縁起

元来は仏教用語であった縁起。縁起を担ぐとは言うけれども、「「縁起を担ぐ」という表現は、「御幣を担ぐ」が変化したもの」らしい。

「依他起生」といった仏教に特徴的な関係性の哲学を背景にもったものだろうけれども、先日、中国人の知り合いが買い物をする際に、面白いなと思ったことがある。

湯飲みを4個買うと言ったその人に、陶工が「4個は日本では縁起が悪いので5個にするといいですよ」と言うと、「いえ、中国では4つとか、6つとか、分けられる数の方がいいのです」とその人は答えたのだった。

これには陰陽の思想が影響しているのだろうか。

陰陽で2で割れて、よい数字であるし、『易経」の「太極 - 両儀 - 四象 - 八卦」の影響かもしれない。

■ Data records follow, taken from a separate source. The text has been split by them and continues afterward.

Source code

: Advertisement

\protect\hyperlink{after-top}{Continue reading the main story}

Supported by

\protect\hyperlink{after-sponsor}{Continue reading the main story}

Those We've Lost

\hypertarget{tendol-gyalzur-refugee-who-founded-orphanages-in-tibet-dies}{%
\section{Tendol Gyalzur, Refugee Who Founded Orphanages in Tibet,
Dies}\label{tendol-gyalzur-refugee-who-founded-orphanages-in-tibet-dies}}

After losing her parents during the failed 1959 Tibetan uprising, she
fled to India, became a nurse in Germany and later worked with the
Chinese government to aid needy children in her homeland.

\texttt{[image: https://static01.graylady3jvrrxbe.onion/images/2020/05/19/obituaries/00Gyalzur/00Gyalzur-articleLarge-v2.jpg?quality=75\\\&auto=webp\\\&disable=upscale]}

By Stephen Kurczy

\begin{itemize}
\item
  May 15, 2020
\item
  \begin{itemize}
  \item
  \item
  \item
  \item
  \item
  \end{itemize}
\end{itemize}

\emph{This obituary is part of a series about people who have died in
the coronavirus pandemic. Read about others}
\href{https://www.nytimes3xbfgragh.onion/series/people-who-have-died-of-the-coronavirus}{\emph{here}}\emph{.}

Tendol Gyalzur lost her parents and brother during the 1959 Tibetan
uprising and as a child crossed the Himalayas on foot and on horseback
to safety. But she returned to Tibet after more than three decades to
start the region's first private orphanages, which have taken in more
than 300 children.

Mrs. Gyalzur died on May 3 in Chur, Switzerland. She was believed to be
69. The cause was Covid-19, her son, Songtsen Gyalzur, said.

また仏教では6はよい数字だし(例えば六角堂)、道教では8がよい数字で(例えば八角堂)、いずれも偶数である。

日本の場合には「割れる」「分かれる」が「別れる」に通じるといった言霊思想的なものが影響して、偶数は縁起が悪いように思われるわけで、その点、割れる数字の方がよいという中国人の知り合いの話は新鮮だった。